GRIT AND TORY
The petty feuds of life depart when roll the Nation's drums,
And common dangers shared remolds, and strength from union comes.
We lived divided in our town,
He up the street where I lived down,
And when we met we used to frown,
For we were Grit and Tory.
But that was in the yesterdays;
Then something came to change our ways;
I'll tell for you the story.
I used to think I hated him, I felt he hated me,
Before the Call of Duty came and took us o'er the sea,
For I was Grit unto the core,
And he was Tory double-bore;
In three campaigns we fought it o'er,
In battles sometimes gory.
For prejudice is rooted deep,
And folk sometimes lose precious sleep,
Because they're Grit and Tory.
It used to be our loudest boast and proudest to relate,
That we were always party men and always voted straight;
And he who holds his cause as right,
Is seldom too darn proud to fight,
And so we fought with all our might
Just like two common bruisers;
But that was in the olden days,
E'er something came to change our ways,
And make us saner hoosiers.
Full sudden came the King's appeal, a call for volunteers,
That stirred the fighting blood of us who rowed for many years;
Then Bill enlisted and I too,
Since there was fighting still to do,
Went o'er the ocean wide and blue,
Convoyed by fighting cruisers;
And as we sailed for sunny France
I wondered which would get his chance
And which would be the loser.
When whole battalions march away and enter in the fray,
The little strifes of little towns seem very far away,
And all the hasty words that's said
Seem petty where great armies tread,
And fields are covered thick with dead,
And stricken comrades dying;
And oft I wondered what I'd say
If Bill and I should meet some day,
Among the wounded lying.
Strange tricks that jade of fortune plays upon the field of strife,
And so it came in war's great game I owed to Bill my life.
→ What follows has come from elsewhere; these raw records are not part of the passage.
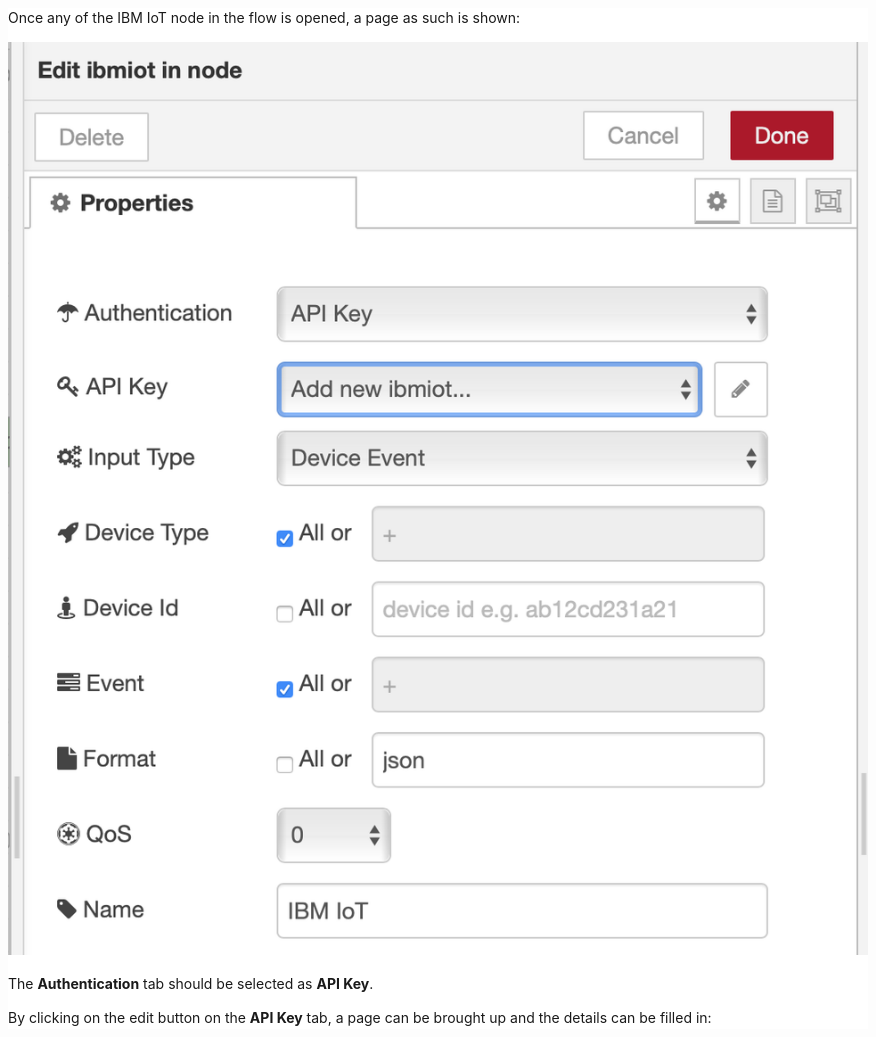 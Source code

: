 Once any of the IBM IoT node in the flow is opened, a page as such is shown:

![](images/ibmiot-node.png)

The __Authentication__ tab should be selected as __API Key__.

By clicking on the edit button on the __API Key__ tab, a page can be brought up and the details can be filled in:

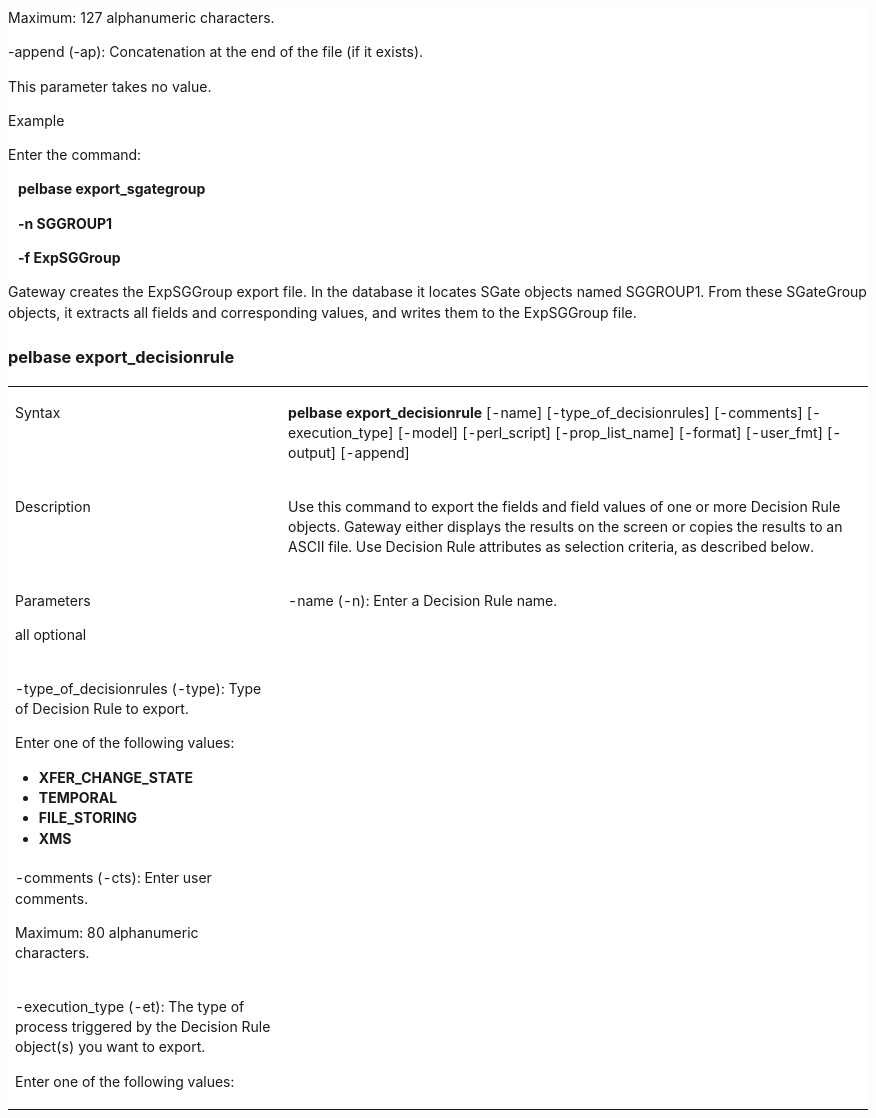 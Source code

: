 <p>Maximum: 127 alphanumeric characters.</p>         </td>
      </tr>
      <tr>
         <td><p><span class="code">-append (-ap)</span>: Concatenation at the end of the file (if it exists).</p>
<p>This parameter takes no value.</p>         </td>
      </tr>
      <tr>
         <td><p>Example</p>         </td>
         <td><p>Enter the command:</p>
<p><span class="code" style="font-weight: bold;">   pelbase export_sgategroup</span></p>
<p><span class="code" style="font-weight: bold;">   -n SGGROUP1</span></p>
<p><span class="code" style="font-weight: bold;">   -f ExpSGGroup</span></p>
<p>Gateway creates the <span class="code">ExpSGGroup</span> export file. In the database it locates SGate objects named SGGROUP1. From these SGateGroup objects, it extracts all fields and corresponding values, and writes them to the <span class="code">ExpSGGroup</span> file.</p>         </td>
      </tr>
   </tbody>
</table>

<span id="pelbase_export_decisionrule"></span>

### pelbase export\_decisionrule

<table>
         
         
         
   
   <tbody>
      <tr>
         <td><p>Syntax</p>         </td>
         <td><p><span class="code"><strong>pelbase export_decisionrule</strong> [-name] [-type_of_decisionrules] [-comments] [-execution_type] [-model] [-perl_script] [-prop_list_name] [-format] [-user_fmt] [-output] [-append]</span></p>         </td>
      </tr>
      <tr>
         <td><p>Description</p>         </td>
         <td><p>Use this command to export the fields and field values of one or more Decision Rule objects. Gateway either displays the results on the screen or copies the results to an ASCII file. Use Decision Rule attributes as selection criteria, as described below.</p>         </td>
      </tr>
      <tr>
         <td><p>Parameters</p>
<p>all optional</p>         </td>
         <td><p><span class="code">-name (-n)</span>: Enter a Decision Rule name.</p>         </td>
      </tr>
      <tr>
         <td><p><span class="code">-type_of_decisionrules (-type)</span>: Type of Decision Rule to export.</p>
<p>Enter one of the following values:</p>
<ul>
<li><span style="font-weight: bold;">XFER_CHANGE_STATE</span></li>
<li><span style="font-weight: bold;">TEMPORAL</span></li>
<li><span style="font-weight: bold;">FILE_STORING</span></li>
<li><span style="font-weight: bold;">XMS</span></li>
</ul>         </td>
      </tr>
      <tr>
         <td><span class="code">-comments (-cts)</span>: Enter user comments.
<p>Maximum: 80 alphanumeric characters.</p>         </td>
      </tr>
      <tr>
         <td><p><span class="code">-execution_type (-et)</span>: The type of process triggered by the Decision Rule object(s) you want to export.</p>
<p>Enter one of the following values:</p>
We didn't meet till on the Somme—
In No-Man's Land I lay most gone,
While over head the bright sun shone,
And shrapnel shells were flying.
Then suddenly I felt a thrill.
I heard the voice of fighting Bill
For his old foeman calling.
I did my best to cry hello; it was too great a strain;
But in a haze I saw his face and heard him call again.
I knew him by the broken nose
I gave him once when we'd had blows
At one of our big country shows,
When I gave him a mauling,
And then he spied me and cried—Joe!
I raised to greet him kind of slow,
And then he caught me falling.
Such things as this don't happen much, but they do happen though,
And he's a different Bill to-day and I'm a different Joe.
We're back again in that same town.
He up the street where I live down,
And when we meet, we never frown,
But we're still Grit and Tory.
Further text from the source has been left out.